SUPPLIED DATA:
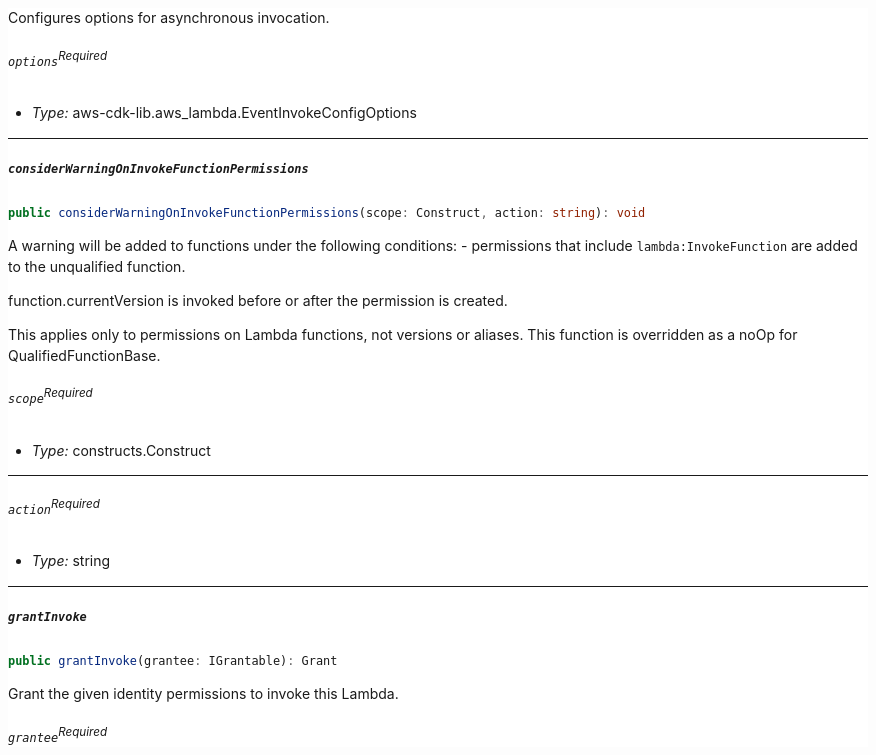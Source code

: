 Configures options for asynchronous invocation.

###### `options`<sup>Required</sup> <a name="options" id="@cdklabs/cdk-codepipeline-extensions.ChangeControllerFunction.configureAsyncInvoke.parameter.options"></a>

- *Type:* aws-cdk-lib.aws_lambda.EventInvokeConfigOptions

---

##### `considerWarningOnInvokeFunctionPermissions` <a name="considerWarningOnInvokeFunctionPermissions" id="@cdklabs/cdk-codepipeline-extensions.ChangeControllerFunction.considerWarningOnInvokeFunctionPermissions"></a>

```typescript
public considerWarningOnInvokeFunctionPermissions(scope: Construct, action: string): void
```

A warning will be added to functions under the following conditions: - permissions that include `lambda:InvokeFunction` are added to the unqualified function.

function.currentVersion is invoked before or after the permission is created.

This applies only to permissions on Lambda functions, not versions or aliases.
This function is overridden as a noOp for QualifiedFunctionBase.

###### `scope`<sup>Required</sup> <a name="scope" id="@cdklabs/cdk-codepipeline-extensions.ChangeControllerFunction.considerWarningOnInvokeFunctionPermissions.parameter.scope"></a>

- *Type:* constructs.Construct

---

###### `action`<sup>Required</sup> <a name="action" id="@cdklabs/cdk-codepipeline-extensions.ChangeControllerFunction.considerWarningOnInvokeFunctionPermissions.parameter.action"></a>

- *Type:* string

---

##### `grantInvoke` <a name="grantInvoke" id="@cdklabs/cdk-codepipeline-extensions.ChangeControllerFunction.grantInvoke"></a>

```typescript
public grantInvoke(grantee: IGrantable): Grant
```

Grant the given identity permissions to invoke this Lambda.

###### `grantee`<sup>Required</sup> <a name="grantee" id="@cdklabs/cdk-codepipeline-extensions.ChangeControllerFunction.grantInvoke.parameter.grantee"></a>
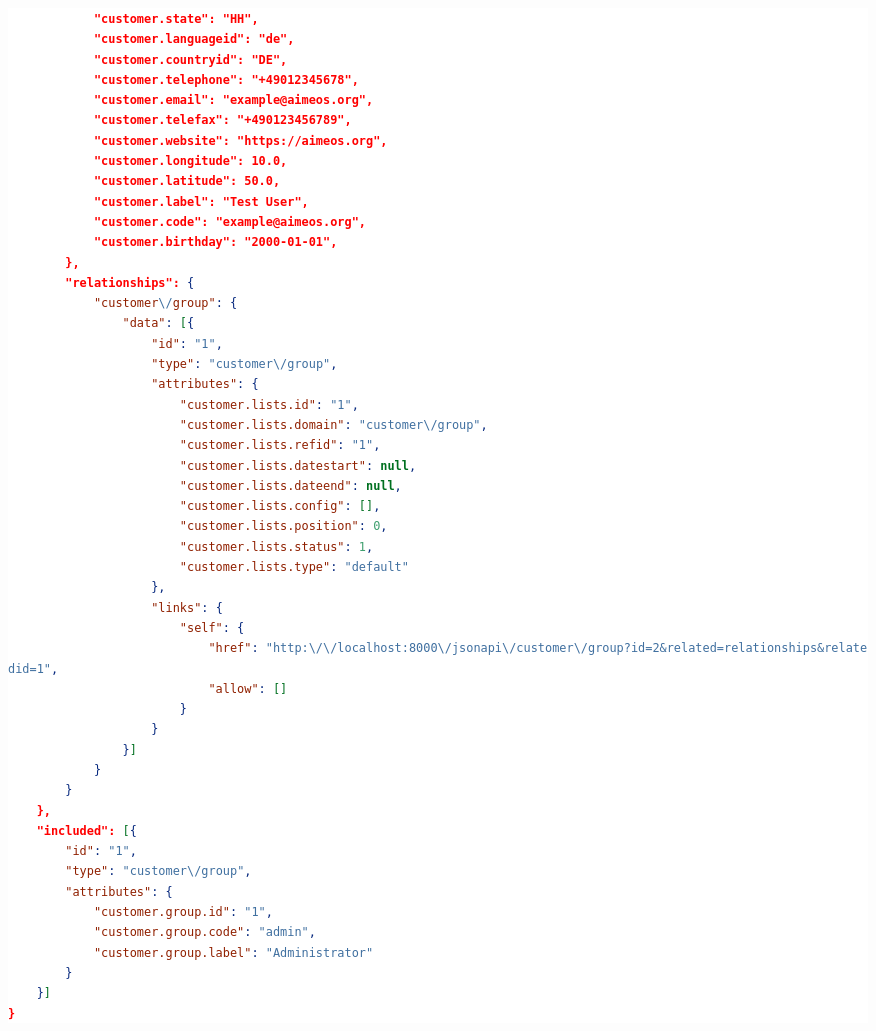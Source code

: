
 ```json
			"customer.state": "HH",
			"customer.languageid": "de",
			"customer.countryid": "DE",
			"customer.telephone": "+49012345678",
			"customer.email": "example@aimeos.org",
			"customer.telefax": "+490123456789",
			"customer.website": "https://aimeos.org",
			"customer.longitude": 10.0,
			"customer.latitude": 50.0,
			"customer.label": "Test User",
			"customer.code": "example@aimeos.org",
			"customer.birthday": "2000-01-01",
		},
		"relationships": {
			"customer\/group": {
				"data": [{
					"id": "1",
					"type": "customer\/group",
					"attributes": {
						"customer.lists.id": "1",
						"customer.lists.domain": "customer\/group",
						"customer.lists.refid": "1",
						"customer.lists.datestart": null,
						"customer.lists.dateend": null,
						"customer.lists.config": [],
						"customer.lists.position": 0,
						"customer.lists.status": 1,
						"customer.lists.type": "default"
					},
					"links": {
						"self": {
							"href": "http:\/\/localhost:8000\/jsonapi\/customer\/group?id=2&related=relationships&relatedid=1",
							"allow": []
						}
					}
				}]
			}
		}
	},
	"included": [{
		"id": "1",
		"type": "customer\/group",
		"attributes": {
			"customer.group.id": "1",
			"customer.group.code": "admin",
			"customer.group.label": "Administrator"
		}
	}]
}
```
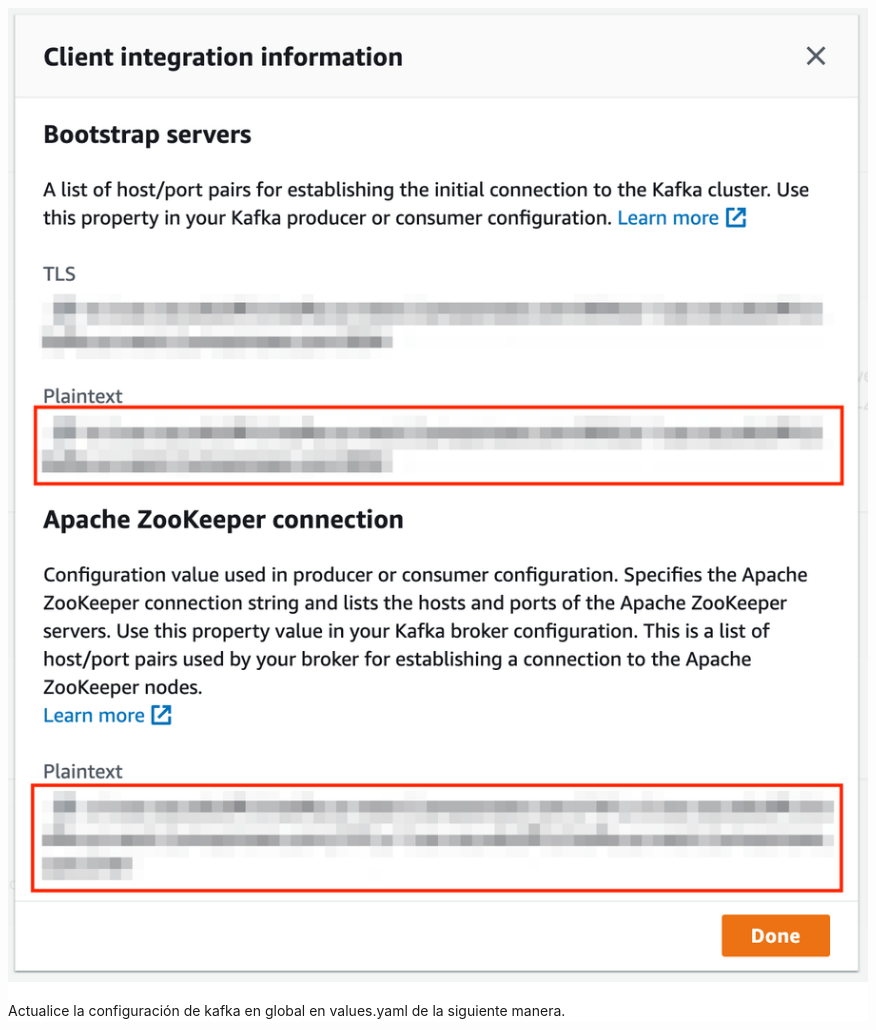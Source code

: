 ![AWS MSK](../imgs/aws/aws-msk.png)

Actualice la configuración de kafka en global en values.yaml de la siguiente manera.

ASSIGNED TASK: The material above is to be transcribed exactly, with all pictures omitted.

THE ANSWER:
Source code

: Configures options for asynchronous invocation.

###### `options`<sup>Required</sup> <a name="options" id="@cdklabs/cdk-codepipeline-extensions.ChangeControllerFunction.configureAsyncInvoke.parameter.options"></a>

- *Type:* aws-cdk-lib.aws_lambda.EventInvokeConfigOptions

---

##### `considerWarningOnInvokeFunctionPermissions` <a name="considerWarningOnInvokeFunctionPermissions" id="@cdklabs/cdk-codepipeline-extensions.ChangeControllerFunction.considerWarningOnInvokeFunctionPermissions"></a>

```typescript
public considerWarningOnInvokeFunctionPermissions(scope: Construct, action: string): void
```

A warning will be added to functions under the following conditions: - permissions that include `lambda:InvokeFunction` are added to the unqualified function.

function.currentVersion is invoked before or after the permission is created.

This applies only to permissions on Lambda functions, not versions or aliases.
This function is overridden as a noOp for QualifiedFunctionBase.

###### `scope`<sup>Required</sup> <a name="scope" id="@cdklabs/cdk-codepipeline-extensions.ChangeControllerFunction.considerWarningOnInvokeFunctionPermissions.parameter.scope"></a>

- *Type:* constructs.Construct

---

###### `action`<sup>Required</sup> <a name="action" id="@cdklabs/cdk-codepipeline-extensions.ChangeControllerFunction.considerWarningOnInvokeFunctionPermissions.parameter.action"></a>

- *Type:* string

---

##### `grantInvoke` <a name="grantInvoke" id="@cdklabs/cdk-codepipeline-extensions.ChangeControllerFunction.grantInvoke"></a>

```typescript
public grantInvoke(grantee: IGrantable): Grant
```

Grant the given identity permissions to invoke this Lambda.

###### `grantee`<sup>Required</sup> <a name="grantee" id="@cdklabs/cdk-codepipeline-extensions.ChangeControllerFunction.grantInvoke.parameter.grantee"></a>
Source code

:
 ```json
			"customer.state": "HH",
			"customer.languageid": "de",
			"customer.countryid": "DE",
			"customer.telephone": "+49012345678",
			"customer.email": "example@aimeos.org",
			"customer.telefax": "+490123456789",
			"customer.website": "https://aimeos.org",
			"customer.longitude": 10.0,
			"customer.latitude": 50.0,
			"customer.label": "Test User",
			"customer.code": "example@aimeos.org",
			"customer.birthday": "2000-01-01",
		},
		"relationships": {
			"customer\/group": {
				"data": [{
					"id": "1",
					"type": "customer\/group",
					"attributes": {
						"customer.lists.id": "1",
						"customer.lists.domain": "customer\/group",
						"customer.lists.refid": "1",
						"customer.lists.datestart": null,
						"customer.lists.dateend": null,
						"customer.lists.config": [],
						"customer.lists.position": 0,
						"customer.lists.status": 1,
						"customer.lists.type": "default"
					},
					"links": {
						"self": {
							"href": "http:\/\/localhost:8000\/jsonapi\/customer\/group?id=2&related=relationships&relatedid=1",
							"allow": []
						}
					}
				}]
			}
		}
	},
	"included": [{
		"id": "1",
		"type": "customer\/group",
		"attributes": {
			"customer.group.id": "1",
			"customer.group.code": "admin",
			"customer.group.label": "Administrator"
		}
	}]
}
```
Source code

: ![AWS MSK](../imgs/aws/aws-msk.png)

Actualice la configuración de kafka en global en values.yaml de la siguiente manera.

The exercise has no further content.